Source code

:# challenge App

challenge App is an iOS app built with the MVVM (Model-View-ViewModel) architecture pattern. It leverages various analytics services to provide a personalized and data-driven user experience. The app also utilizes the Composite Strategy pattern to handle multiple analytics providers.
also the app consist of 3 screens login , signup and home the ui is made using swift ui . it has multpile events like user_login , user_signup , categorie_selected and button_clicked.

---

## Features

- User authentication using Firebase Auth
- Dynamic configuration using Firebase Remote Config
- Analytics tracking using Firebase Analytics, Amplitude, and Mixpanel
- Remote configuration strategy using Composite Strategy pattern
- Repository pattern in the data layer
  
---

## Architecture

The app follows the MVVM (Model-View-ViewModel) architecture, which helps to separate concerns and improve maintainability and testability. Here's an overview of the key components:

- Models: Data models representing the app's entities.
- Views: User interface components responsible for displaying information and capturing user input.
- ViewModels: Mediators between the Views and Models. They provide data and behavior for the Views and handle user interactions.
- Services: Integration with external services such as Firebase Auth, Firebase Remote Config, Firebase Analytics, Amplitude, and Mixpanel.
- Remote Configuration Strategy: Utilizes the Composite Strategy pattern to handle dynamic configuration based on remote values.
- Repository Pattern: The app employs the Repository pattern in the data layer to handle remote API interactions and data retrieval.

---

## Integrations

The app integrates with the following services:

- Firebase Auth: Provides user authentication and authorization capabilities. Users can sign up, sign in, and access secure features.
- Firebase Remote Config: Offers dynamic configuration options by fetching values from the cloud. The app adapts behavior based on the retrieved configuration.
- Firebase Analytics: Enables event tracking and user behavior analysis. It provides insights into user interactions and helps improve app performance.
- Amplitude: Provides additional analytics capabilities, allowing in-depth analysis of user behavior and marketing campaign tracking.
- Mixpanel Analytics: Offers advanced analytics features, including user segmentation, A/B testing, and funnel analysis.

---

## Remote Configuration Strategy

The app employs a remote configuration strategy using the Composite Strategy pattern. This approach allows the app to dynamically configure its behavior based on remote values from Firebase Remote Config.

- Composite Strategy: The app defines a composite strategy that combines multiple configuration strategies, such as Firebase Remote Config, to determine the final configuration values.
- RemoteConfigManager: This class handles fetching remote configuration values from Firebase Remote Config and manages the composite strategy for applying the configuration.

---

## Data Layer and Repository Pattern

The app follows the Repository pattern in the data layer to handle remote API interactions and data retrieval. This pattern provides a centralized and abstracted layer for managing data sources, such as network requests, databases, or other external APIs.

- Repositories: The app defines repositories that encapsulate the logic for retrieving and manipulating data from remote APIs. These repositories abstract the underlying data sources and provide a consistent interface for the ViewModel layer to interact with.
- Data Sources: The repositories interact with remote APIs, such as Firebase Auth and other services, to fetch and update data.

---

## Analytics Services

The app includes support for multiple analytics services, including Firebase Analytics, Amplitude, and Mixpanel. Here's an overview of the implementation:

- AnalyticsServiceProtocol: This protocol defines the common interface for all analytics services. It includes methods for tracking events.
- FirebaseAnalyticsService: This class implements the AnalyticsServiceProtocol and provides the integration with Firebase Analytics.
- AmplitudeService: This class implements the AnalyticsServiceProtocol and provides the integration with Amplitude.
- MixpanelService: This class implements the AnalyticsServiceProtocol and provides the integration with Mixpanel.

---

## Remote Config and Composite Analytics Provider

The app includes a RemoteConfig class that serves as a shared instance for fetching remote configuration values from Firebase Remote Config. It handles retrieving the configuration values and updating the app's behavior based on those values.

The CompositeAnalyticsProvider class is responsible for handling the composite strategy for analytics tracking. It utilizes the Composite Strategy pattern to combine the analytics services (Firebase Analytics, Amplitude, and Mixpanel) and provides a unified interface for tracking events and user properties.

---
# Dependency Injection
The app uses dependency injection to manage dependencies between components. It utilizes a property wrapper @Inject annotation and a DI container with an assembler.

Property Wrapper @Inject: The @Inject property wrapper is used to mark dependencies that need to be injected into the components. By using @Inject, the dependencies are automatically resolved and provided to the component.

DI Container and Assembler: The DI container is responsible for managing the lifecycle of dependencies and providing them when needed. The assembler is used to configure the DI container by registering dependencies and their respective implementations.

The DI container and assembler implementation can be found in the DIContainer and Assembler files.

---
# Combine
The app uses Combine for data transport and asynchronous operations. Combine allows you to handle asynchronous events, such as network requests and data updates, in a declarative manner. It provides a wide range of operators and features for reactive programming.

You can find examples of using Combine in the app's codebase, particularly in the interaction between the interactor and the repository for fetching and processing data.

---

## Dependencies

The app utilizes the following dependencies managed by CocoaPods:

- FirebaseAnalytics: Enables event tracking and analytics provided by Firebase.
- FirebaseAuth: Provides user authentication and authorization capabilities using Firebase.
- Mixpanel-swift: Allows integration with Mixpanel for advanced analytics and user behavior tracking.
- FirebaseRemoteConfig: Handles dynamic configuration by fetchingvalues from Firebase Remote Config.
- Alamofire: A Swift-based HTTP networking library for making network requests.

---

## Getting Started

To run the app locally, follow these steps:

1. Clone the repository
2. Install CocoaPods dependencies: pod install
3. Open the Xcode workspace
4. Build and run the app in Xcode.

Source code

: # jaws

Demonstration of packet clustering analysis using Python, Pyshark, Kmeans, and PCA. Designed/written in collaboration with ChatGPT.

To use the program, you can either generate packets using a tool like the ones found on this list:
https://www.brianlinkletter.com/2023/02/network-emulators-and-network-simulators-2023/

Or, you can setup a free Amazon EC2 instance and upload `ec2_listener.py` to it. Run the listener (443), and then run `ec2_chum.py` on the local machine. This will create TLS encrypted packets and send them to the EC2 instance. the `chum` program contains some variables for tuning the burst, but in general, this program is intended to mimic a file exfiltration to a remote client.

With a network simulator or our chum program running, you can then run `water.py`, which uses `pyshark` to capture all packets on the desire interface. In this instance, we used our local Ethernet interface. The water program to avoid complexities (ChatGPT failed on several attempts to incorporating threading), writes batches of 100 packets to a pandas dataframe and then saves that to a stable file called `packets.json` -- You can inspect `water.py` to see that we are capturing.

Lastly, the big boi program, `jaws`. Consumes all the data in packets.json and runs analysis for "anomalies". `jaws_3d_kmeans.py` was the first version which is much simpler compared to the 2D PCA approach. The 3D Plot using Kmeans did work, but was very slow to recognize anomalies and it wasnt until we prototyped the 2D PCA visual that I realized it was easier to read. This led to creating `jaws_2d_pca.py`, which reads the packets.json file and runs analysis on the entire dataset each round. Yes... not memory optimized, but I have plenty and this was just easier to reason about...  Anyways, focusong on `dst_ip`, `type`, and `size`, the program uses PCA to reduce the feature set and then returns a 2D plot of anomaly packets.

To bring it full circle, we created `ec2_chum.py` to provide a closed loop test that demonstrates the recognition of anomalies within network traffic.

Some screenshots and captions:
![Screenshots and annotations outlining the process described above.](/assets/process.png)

WHAT TO PRODUCE: Reproduce all records exactly, without omissions.

OUTPUT FOR THIS TASK:
Source code

:# challenge App

challenge App is an iOS app built with the MVVM (Model-View-ViewModel) architecture pattern. It leverages various analytics services to provide a personalized and data-driven user experience. The app also utilizes the Composite Strategy pattern to handle multiple analytics providers.
also the app consist of 3 screens login , signup and home the ui is made using swift ui . it has multpile events like user_login , user_signup , categorie_selected and button_clicked.

---

## Features

- User authentication using Firebase Auth
- Dynamic configuration using Firebase Remote Config
- Analytics tracking using Firebase Analytics, Amplitude, and Mixpanel
- Remote configuration strategy using Composite Strategy pattern
- Repository pattern in the data layer
  
---

## Architecture

The app follows the MVVM (Model-View-ViewModel) architecture, which helps to separate concerns and improve maintainability and testability. Here's an overview of the key components:

- Models: Data models representing the app's entities.
- Views: User interface components responsible for displaying information and capturing user input.
- ViewModels: Mediators between the Views and Models. They provide data and behavior for the Views and handle user interactions.
- Services: Integration with external services such as Firebase Auth, Firebase Remote Config, Firebase Analytics, Amplitude, and Mixpanel.
- Remote Configuration Strategy: Utilizes the Composite Strategy pattern to handle dynamic configuration based on remote values.
- Repository Pattern: The app employs the Repository pattern in the data layer to handle remote API interactions and data retrieval.

---

## Integrations

The app integrates with the following services:

- Firebase Auth: Provides user authentication and authorization capabilities. Users can sign up, sign in, and access secure features.
- Firebase Remote Config: Offers dynamic configuration options by fetching values from the cloud. The app adapts behavior based on the retrieved configuration.
- Firebase Analytics: Enables event tracking and user behavior analysis. It provides insights into user interactions and helps improve app performance.
- Amplitude: Provides additional analytics capabilities, allowing in-depth analysis of user behavior and marketing campaign tracking.
- Mixpanel Analytics: Offers advanced analytics features, including user segmentation, A/B testing, and funnel analysis.

---

## Remote Configuration Strategy

The app employs a remote configuration strategy using the Composite Strategy pattern. This approach allows the app to dynamically configure its behavior based on remote values from Firebase Remote Config.

- Composite Strategy: The app defines a composite strategy that combines multiple configuration strategies, such as Firebase Remote Config, to determine the final configuration values.
- RemoteConfigManager: This class handles fetching remote configuration values from Firebase Remote Config and manages the composite strategy for applying the configuration.

---

## Data Layer and Repository Pattern

The app follows the Repository pattern in the data layer to handle remote API interactions and data retrieval. This pattern provides a centralized and abstracted layer for managing data sources, such as network requests, databases, or other external APIs.

- Repositories: The app defines repositories that encapsulate the logic for retrieving and manipulating data from remote APIs. These repositories abstract the underlying data sources and provide a consistent interface for the ViewModel layer to interact with.
- Data Sources: The repositories interact with remote APIs, such as Firebase Auth and other services, to fetch and update data.

---

## Analytics Services

The app includes support for multiple analytics services, including Firebase Analytics, Amplitude, and Mixpanel. Here's an overview of the implementation:

- AnalyticsServiceProtocol: This protocol defines the common interface for all analytics services. It includes methods for tracking events.
- FirebaseAnalyticsService: This class implements the AnalyticsServiceProtocol and provides the integration with Firebase Analytics.
- AmplitudeService: This class implements the AnalyticsServiceProtocol and provides the integration with Amplitude.
- MixpanelService: This class implements the AnalyticsServiceProtocol and provides the integration with Mixpanel.

---

## Remote Config and Composite Analytics Provider

The app includes a RemoteConfig class that serves as a shared instance for fetching remote configuration values from Firebase Remote Config. It handles retrieving the configuration values and updating the app's behavior based on those values.

The CompositeAnalyticsProvider class is responsible for handling the composite strategy for analytics tracking. It utilizes the Composite Strategy pattern to combine the analytics services (Firebase Analytics, Amplitude, and Mixpanel) and provides a unified interface for tracking events and user properties.

---
# Dependency Injection
The app uses dependency injection to manage dependencies between components. It utilizes a property wrapper @Inject annotation and a DI container with an assembler.

Property Wrapper @Inject: The @Inject property wrapper is used to mark dependencies that need to be injected into the components. By using @Inject, the dependencies are automatically resolved and provided to the component.

DI Container and Assembler: The DI container is responsible for managing the lifecycle of dependencies and providing them when needed. The assembler is used to configure the DI container by registering dependencies and their respective implementations.

The DI container and assembler implementation can be found in the DIContainer and Assembler files.

---
# Combine
The app uses Combine for data transport and asynchronous operations. Combine allows you to handle asynchronous events, such as network requests and data updates, in a declarative manner. It provides a wide range of operators and features for reactive programming.

You can find examples of using Combine in the app's codebase, particularly in the interaction between the interactor and the repository for fetching and processing data.

---

## Dependencies

The app utilizes the following dependencies managed by CocoaPods:

- FirebaseAnalytics: Enables event tracking and analytics provided by Firebase.
- FirebaseAuth: Provides user authentication and authorization capabilities using Firebase.
- Mixpanel-swift: Allows integration with Mixpanel for advanced analytics and user behavior tracking.
- FirebaseRemoteConfig: Handles dynamic configuration by fetchingvalues from Firebase Remote Config.
- Alamofire: A Swift-based HTTP networking library for making network requests.

---

## Getting Started

To run the app locally, follow these steps:

1. Clone the repository
2. Install CocoaPods dependencies: pod install
3. Open the Xcode workspace
4. Build and run the app in Xcode.

Source code

: # jaws

Demonstration of packet clustering analysis using Python, Pyshark, Kmeans, and PCA. Designed/written in collaboration with ChatGPT.

To use the program, you can either generate packets using a tool like the ones found on this list:
https://www.brianlinkletter.com/2023/02/network-emulators-and-network-simulators-2023/

Or, you can setup a free Amazon EC2 instance and upload `ec2_listener.py` to it. Run the listener (443), and then run `ec2_chum.py` on the local machine. This will create TLS encrypted packets and send them to the EC2 instance. the `chum` program contains some variables for tuning the burst, but in general, this program is intended to mimic a file exfiltration to a remote client.

With a network simulator or our chum program running, you can then run `water.py`, which uses `pyshark` to capture all packets on the desire interface. In this instance, we used our local Ethernet interface. The water program to avoid complexities (ChatGPT failed on several attempts to incorporating threading), writes batches of 100 packets to a pandas dataframe and then saves that to a stable file called `packets.json` -- You can inspect `water.py` to see that we are capturing.

Lastly, the big boi program, `jaws`. Consumes all the data in packets.json and runs analysis for "anomalies". `jaws_3d_kmeans.py` was the first version which is much simpler compared to the 2D PCA approach. The 3D Plot using Kmeans did work, but was very slow to recognize anomalies and it wasnt until we prototyped the 2D PCA visual that I realized it was easier to read. This led to creating `jaws_2d_pca.py`, which reads the packets.json file and runs analysis on the entire dataset each round. Yes... not memory optimized, but I have plenty and this was just easier to reason about...  Anyways, focusong on `dst_ip`, `type`, and `size`, the program uses PCA to reduce the feature set and then returns a 2D plot of anomaly packets.

To bring it full circle, we created `ec2_chum.py` to provide a closed loop test that demonstrates the recognition of anomalies within network traffic.

Some screenshots and captions:
![Screenshots and annotations outlining the process described above.](/assets/process.png)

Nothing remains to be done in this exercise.